=== Extracted material ===

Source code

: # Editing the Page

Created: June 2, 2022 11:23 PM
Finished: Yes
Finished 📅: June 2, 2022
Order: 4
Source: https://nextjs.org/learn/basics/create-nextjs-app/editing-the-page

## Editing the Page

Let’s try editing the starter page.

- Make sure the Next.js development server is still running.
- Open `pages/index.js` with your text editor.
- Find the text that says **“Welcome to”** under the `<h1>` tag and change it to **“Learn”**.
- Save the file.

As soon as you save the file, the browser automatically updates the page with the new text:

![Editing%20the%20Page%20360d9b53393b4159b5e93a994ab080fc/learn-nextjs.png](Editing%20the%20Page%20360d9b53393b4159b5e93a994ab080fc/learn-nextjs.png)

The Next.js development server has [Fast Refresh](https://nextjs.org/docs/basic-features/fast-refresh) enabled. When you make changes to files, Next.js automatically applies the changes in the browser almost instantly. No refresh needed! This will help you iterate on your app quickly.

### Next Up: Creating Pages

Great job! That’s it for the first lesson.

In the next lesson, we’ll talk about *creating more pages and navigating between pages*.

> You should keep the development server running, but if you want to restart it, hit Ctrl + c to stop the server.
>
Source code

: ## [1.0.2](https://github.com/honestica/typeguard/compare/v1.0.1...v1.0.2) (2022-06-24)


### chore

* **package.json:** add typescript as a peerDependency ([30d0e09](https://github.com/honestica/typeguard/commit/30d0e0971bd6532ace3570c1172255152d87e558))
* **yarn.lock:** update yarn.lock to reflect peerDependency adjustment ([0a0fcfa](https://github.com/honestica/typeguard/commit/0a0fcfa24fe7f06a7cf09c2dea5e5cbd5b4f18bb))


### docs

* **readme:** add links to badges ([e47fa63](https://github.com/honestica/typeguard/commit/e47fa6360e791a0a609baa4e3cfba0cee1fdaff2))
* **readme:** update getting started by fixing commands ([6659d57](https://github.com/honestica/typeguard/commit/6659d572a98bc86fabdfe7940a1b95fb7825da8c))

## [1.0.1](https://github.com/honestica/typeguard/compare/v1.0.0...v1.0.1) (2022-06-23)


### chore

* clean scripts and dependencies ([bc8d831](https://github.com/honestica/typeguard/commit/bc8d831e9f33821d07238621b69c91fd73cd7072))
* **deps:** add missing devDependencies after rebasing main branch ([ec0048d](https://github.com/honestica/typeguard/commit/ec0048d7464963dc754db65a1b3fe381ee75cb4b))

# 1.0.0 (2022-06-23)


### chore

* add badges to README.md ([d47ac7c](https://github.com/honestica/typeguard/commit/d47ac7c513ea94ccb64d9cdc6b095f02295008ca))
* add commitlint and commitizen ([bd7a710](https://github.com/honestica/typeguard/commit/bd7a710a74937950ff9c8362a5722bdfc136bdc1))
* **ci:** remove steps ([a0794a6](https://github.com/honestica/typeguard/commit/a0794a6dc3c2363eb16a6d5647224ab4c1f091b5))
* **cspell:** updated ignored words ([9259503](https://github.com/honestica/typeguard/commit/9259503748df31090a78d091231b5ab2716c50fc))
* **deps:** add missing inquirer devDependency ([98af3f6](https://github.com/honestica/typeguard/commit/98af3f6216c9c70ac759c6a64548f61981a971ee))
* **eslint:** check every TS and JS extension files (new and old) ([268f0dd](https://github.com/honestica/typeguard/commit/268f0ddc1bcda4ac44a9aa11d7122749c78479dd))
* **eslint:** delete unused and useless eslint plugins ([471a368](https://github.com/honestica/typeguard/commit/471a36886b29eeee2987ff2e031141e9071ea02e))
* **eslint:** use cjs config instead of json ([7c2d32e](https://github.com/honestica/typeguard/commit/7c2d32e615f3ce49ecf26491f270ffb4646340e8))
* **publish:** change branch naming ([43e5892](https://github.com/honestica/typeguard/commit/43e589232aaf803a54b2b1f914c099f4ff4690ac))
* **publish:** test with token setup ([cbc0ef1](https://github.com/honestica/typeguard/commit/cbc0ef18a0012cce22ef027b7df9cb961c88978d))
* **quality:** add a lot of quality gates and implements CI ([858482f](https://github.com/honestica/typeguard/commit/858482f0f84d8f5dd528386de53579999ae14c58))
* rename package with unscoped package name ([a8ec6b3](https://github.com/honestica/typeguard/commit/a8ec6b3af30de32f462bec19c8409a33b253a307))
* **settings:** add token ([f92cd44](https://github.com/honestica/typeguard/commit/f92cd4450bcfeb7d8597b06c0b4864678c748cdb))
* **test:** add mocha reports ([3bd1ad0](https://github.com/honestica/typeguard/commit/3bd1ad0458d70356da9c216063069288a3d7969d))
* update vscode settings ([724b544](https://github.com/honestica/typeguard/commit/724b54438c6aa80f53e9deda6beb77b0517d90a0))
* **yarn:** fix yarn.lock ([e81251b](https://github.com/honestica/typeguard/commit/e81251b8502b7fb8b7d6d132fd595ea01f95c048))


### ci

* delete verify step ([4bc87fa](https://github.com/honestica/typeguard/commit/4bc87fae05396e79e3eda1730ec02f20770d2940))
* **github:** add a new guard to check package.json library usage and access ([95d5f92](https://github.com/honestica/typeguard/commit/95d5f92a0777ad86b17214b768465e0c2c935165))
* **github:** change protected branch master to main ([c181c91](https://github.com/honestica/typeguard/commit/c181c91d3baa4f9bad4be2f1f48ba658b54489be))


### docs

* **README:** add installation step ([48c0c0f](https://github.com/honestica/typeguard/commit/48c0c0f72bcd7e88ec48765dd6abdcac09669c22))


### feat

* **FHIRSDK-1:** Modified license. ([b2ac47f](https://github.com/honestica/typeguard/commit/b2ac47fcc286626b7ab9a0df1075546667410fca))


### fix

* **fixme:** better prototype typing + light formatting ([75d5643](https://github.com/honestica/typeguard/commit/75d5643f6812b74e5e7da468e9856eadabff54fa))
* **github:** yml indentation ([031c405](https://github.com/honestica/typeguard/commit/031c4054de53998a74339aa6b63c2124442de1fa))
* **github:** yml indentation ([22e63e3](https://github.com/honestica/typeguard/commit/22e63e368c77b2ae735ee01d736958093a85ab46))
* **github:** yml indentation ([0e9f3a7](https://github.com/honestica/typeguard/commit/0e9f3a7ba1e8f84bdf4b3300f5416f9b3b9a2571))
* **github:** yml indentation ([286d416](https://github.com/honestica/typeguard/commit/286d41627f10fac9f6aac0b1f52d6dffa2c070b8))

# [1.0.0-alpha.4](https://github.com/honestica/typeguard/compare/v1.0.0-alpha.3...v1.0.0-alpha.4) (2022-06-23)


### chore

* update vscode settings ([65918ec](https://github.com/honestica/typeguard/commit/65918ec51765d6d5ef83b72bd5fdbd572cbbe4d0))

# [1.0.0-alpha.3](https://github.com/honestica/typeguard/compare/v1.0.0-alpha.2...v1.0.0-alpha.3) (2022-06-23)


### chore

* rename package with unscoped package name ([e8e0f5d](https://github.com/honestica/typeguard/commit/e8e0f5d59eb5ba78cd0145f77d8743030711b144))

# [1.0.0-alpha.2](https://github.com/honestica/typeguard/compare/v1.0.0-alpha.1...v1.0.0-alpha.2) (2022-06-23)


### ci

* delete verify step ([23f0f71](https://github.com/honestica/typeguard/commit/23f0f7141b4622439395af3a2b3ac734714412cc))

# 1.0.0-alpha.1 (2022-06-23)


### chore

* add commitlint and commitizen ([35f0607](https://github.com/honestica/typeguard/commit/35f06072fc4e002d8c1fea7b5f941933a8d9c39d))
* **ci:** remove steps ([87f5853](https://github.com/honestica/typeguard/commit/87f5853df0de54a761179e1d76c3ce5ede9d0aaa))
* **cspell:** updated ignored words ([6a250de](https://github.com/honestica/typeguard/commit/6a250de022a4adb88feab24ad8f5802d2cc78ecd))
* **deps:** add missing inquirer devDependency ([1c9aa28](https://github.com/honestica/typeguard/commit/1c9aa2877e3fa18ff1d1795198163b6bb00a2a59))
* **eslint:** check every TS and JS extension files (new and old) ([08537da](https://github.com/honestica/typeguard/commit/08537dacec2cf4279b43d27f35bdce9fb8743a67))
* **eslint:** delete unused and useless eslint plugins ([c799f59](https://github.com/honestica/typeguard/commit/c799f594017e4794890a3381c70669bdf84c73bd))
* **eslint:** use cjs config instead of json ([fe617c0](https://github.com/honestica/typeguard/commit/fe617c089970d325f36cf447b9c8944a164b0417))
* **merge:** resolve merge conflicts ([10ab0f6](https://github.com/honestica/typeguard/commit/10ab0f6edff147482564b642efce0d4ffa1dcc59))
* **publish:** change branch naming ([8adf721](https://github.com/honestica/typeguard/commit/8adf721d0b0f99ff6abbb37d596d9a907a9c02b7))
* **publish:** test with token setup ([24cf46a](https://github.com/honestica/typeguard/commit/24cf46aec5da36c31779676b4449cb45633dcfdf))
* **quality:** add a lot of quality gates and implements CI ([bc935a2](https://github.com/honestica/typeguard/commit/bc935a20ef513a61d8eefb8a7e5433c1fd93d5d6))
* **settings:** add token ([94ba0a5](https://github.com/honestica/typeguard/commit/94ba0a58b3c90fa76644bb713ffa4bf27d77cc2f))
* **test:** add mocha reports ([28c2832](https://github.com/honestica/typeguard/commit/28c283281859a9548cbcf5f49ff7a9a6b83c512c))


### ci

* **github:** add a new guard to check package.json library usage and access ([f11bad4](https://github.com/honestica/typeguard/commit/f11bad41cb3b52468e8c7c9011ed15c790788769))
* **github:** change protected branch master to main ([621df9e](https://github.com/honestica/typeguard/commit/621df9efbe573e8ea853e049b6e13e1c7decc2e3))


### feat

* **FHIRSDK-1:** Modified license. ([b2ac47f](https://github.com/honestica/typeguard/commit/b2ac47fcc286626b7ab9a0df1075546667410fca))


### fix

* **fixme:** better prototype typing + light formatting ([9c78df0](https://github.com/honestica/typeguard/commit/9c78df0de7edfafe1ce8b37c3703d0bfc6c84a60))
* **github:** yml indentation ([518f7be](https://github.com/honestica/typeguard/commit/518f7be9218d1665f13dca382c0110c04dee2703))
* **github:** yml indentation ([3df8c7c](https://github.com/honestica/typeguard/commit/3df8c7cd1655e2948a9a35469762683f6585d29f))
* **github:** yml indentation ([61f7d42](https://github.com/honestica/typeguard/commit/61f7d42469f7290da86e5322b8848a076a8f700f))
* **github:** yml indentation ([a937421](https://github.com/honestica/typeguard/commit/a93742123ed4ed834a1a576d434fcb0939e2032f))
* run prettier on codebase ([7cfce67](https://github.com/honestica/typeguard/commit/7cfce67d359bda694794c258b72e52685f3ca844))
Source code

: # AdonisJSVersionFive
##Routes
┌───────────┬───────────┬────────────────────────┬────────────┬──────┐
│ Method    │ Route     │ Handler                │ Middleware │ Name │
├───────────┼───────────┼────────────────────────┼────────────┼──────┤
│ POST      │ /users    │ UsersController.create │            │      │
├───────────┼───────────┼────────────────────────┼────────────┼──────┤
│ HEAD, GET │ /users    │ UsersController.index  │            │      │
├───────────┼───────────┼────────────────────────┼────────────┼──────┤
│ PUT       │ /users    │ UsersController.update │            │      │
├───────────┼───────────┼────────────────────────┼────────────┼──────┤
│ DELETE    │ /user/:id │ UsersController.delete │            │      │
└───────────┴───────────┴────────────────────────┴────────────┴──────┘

===

### Prompt
Copy out each line of the data that has the word "typing" in it.

### Exercise response
* **fixme:** better prototype typing + light formatting ([75d5643](https://github.com/honestica/typeguard/commit/75d5643f6812b74e5e7da468e9856eadabff54fa))
* **fixme:** better prototype typing + light formatting ([9c78df0](https://github.com/honestica/typeguard/commit/9c78df0de7edfafe1ce8b37c3703d0bfc6c84a60))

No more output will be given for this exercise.